## Introduction

This notebook illustrates how to use DeepFrag as an API. For command-line use, see the examples in `./tests/run_tests.sh`.

The notebook doesn't describe how to train a new Deefrag model from scratch. Instead, it descsribes how to use an already trained checkpoint for inference, and how to finetune that checkpoint.

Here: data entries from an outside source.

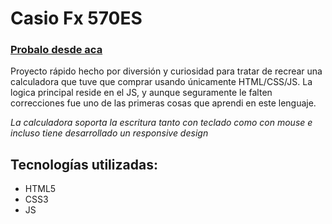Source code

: # Casio Fx 570ES

### [Probalo desde aca](https://franteon.github.io/casio-calculadora)

Proyecto rápido hecho por diversión y curiosidad para tratar de recrear una calculadora que tuve que comprar usando únicamente HTML/CSS/JS. La logica principal reside en el JS, y aunque seguramente le falten correcciones fue uno de las primeras cosas que aprendi en este lenguaje.

_La calculadora soporta la escritura tanto con teclado como con mouse e incluso tiene desarrollado un responsive design_

## Tecnologías utilizadas:

- HTML5
- CSS3
- JS

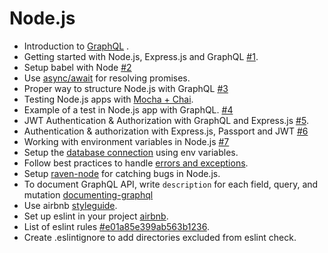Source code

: Node.js
====


* Introduction to [GraphQL] .
* Getting started with Node.js, Express.js and GraphQL [#1].
* Setup babel with Node [#2]
* Use [async/await] for resolving promises.
* Proper way to structure Node.js with GraphQL [#3]
* Testing Node.js apps with [Mocha + Chai].
* Example of a test in Node.js app with GraphQL. [#4]
* JWT Authentication & Authorization with GraphQL and Express.js [#5].
* Authentication & authorization with Express.js, Passport and JWT [#6] 
* Working with environment variables in Node.js [#7]
* Setup the [database connection] using env variables.
* Follow best practices to handle [errors and exceptions].
* Setup [raven-node] for catching bugs in Node.js.
* To document GraphQL API, write `description` for each field, query, and mutation [documenting-graphql]
* Use airbnb [styleguide].
* Set up eslint in your project [airbnb].
* List of eslint rules [#e01a85e399ab563b1236].
* Create .eslintignore to add directories excluded from eslint check.

[#1]: https://blog.risingstack.com/graphql-overview-getting-started-with-graphql-and-nodejs/
[#2]: https://babeljs.io/docs/setup/#installation
[#3]: https://github.com/juffalow/express-graphql-sequelize-example/tree/master/graphql
[#4]: [./samples/user.spec.js]
[#5]: https://github.com/aichbauer/express-graphql-boilerplate
[#6]: https://jonathanmh.com/express-passport-json-web-token-jwt-authentication-beginners/
[#7]: https://www.twilio.com/blog/2017/08/working-with-environment-variables-in-node-js.html
[#e01a85e399ab563b1236]: https://gist.github.com/cletusw/e01a85e399ab563b1236
[airbnb]: https://www.npmjs.com/package/eslint-config-airbnb
[styleguide]: https://github.com/airbnb/javascript
[GraphQL]: http://graphql.org/
[Mocha + Chai]: https://medium.com/the-web-tub/mocha-chai-js-unit-testing-for-es6-with-istanbul-code-coverage-11b2a141a446
[async/await]: https://medium.freecodecamp.org/how-to-write-beautiful-node-js-apis-using-async-await-and-the-firebase-database-befdf3a5ffee
[database connection]: [./samples/config.js]
[errors and exceptions]: https://stackoverflow.com/questions/7310521/node-js-best-practice-exception-handling
[raven-node]: https://docs.sentry.io/clients/node/
[documenting-graphql]: https://blog.codeship.com/documenting-graphql/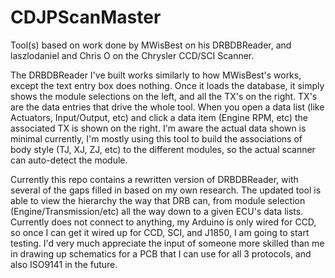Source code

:# CDJPScanMaster

Tool(s) based on work done by MWisBest on his DRBDBReader, and laszlodaniel and Chris O on the Chrysler CCD/SCI Scanner.

The DRBDBReader I've built works similarly to how MWisBest's works, except the text entry box does nothing. Once it loads the database, it simply shows the module selections on the left, and all the TX's on the right. TX's are the data entries that drive the whole tool. When you open a data list (like Actuators, Input/Output, etc) and click a data item (Engine RPM, etc) the associated TX is shown on the right. I'm aware the actual data shown is minimal currently, I'm mostly using this tool to build the associations of body style (TJ, XJ, ZJ, etc) to the different modules, so the actual scanner can auto-detect the module.

Currently this repo contains a rewritten version of DRBDBReader, with several of the gaps filled in based on my own research. The updated tool is able to view the hierarchy the way that DRB can, from module selection (Engine/Transmission/etc) all the way down to a given ECU's data lists. Currently does not connect to anything, my Arduino is only wired for CCD, so once I can get it wired up for CCD, SCI, and J1850, I am going to start testing. I'd very much appreciate the input of someone more skilled than me in drawing up schematics for a PCB that I can use for all 3 protocols, and also ISO9141 in the future.

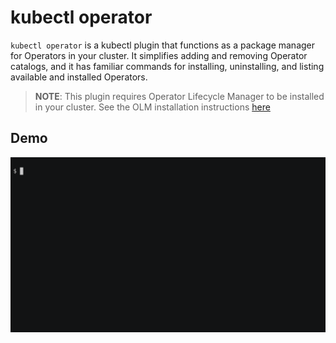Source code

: # kubectl operator

`kubectl operator` is a kubectl plugin that functions as a package manager
for Operators in your cluster. It simplifies adding and removing Operator
catalogs, and it has familiar commands for installing, uninstalling, and
listing available and installed Operators.


> **NOTE**: This plugin requires Operator Lifecycle Manager to be installed in your
cluster. See the OLM installation instructions [here](https://olm.operatorframework.io/docs/getting-started/)

## Demo

![asciicast](assets/asciinema-demo.gif)

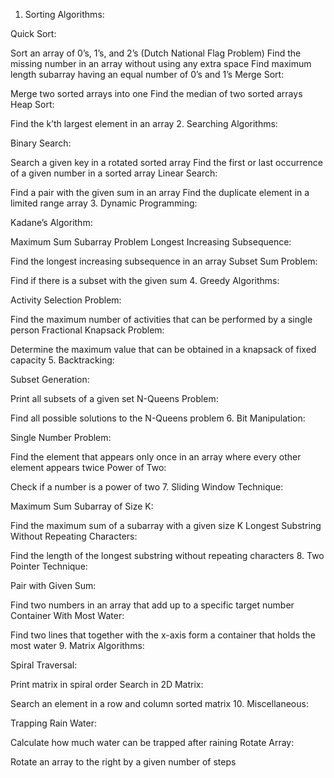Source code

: 1. Sorting Algorithms:

Quick Sort:

Sort an array of 0’s, 1’s, and 2’s (Dutch National Flag Problem)
Find the missing number in an array without using any extra space
Find maximum length subarray having an equal number of 0’s and 1’s
Merge Sort:

Merge two sorted arrays into one
Find the median of two sorted arrays
Heap Sort:

Find the k’th largest element in an array
2. Searching Algorithms:

Binary Search:

Search a given key in a rotated sorted array
Find the first or last occurrence of a given number in a sorted array
Linear Search:

Find a pair with the given sum in an array
Find the duplicate element in a limited range array
3. Dynamic Programming:

Kadane’s Algorithm:

Maximum Sum Subarray Problem
Longest Increasing Subsequence:

Find the longest increasing subsequence in an array
Subset Sum Problem:

Find if there is a subset with the given sum
4. Greedy Algorithms:

Activity Selection Problem:

Find the maximum number of activities that can be performed by a single person
Fractional Knapsack Problem:

Determine the maximum value that can be obtained in a knapsack of fixed capacity
5. Backtracking:

Subset Generation:

Print all subsets of a given set
N-Queens Problem:

Find all possible solutions to the N-Queens problem
6. Bit Manipulation:

Single Number Problem:

Find the element that appears only once in an array where every other element appears twice
Power of Two:

Check if a number is a power of two
7. Sliding Window Technique:

Maximum Sum Subarray of Size K:

Find the maximum sum of a subarray with a given size K
Longest Substring Without Repeating Characters:

Find the length of the longest substring without repeating characters
8. Two Pointer Technique:

Pair with Given Sum:

Find two numbers in an array that add up to a specific target number
Container With Most Water:

Find two lines that together with the x-axis form a container that holds the most water
9. Matrix Algorithms:

Spiral Traversal:

Print matrix in spiral order
Search in 2D Matrix:

Search an element in a row and column sorted matrix
10. Miscellaneous:

Trapping Rain Water:

Calculate how much water can be trapped after raining
Rotate Array:

Rotate an array to the right by a given number of steps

The `./tests/run_tests.sh` script generates sample checkpoint files. Note that these checkpoints are not well trained and should not be used in production. The checkpoint files are not included in the git repo, but this notebook assumes they exist. Be sure to run `./tests/run_tests.sh` before using this notebook, or change the checkpoint paths to your own files.


In [1]:
# Start by importing the needed libraries

import torch
import pytorch_lightning as pl
import os
from apps.deepfrag.run import DeepFrag
from argparse import Namespace

# Confirm the torch and lightning versions
print(torch.__version__)
print(pl.__version__)

INFO: Note: NumExpr detected 36 cores but "NUMEXPR_MAX_THREADS" not set, so enforcing safe limit of 8.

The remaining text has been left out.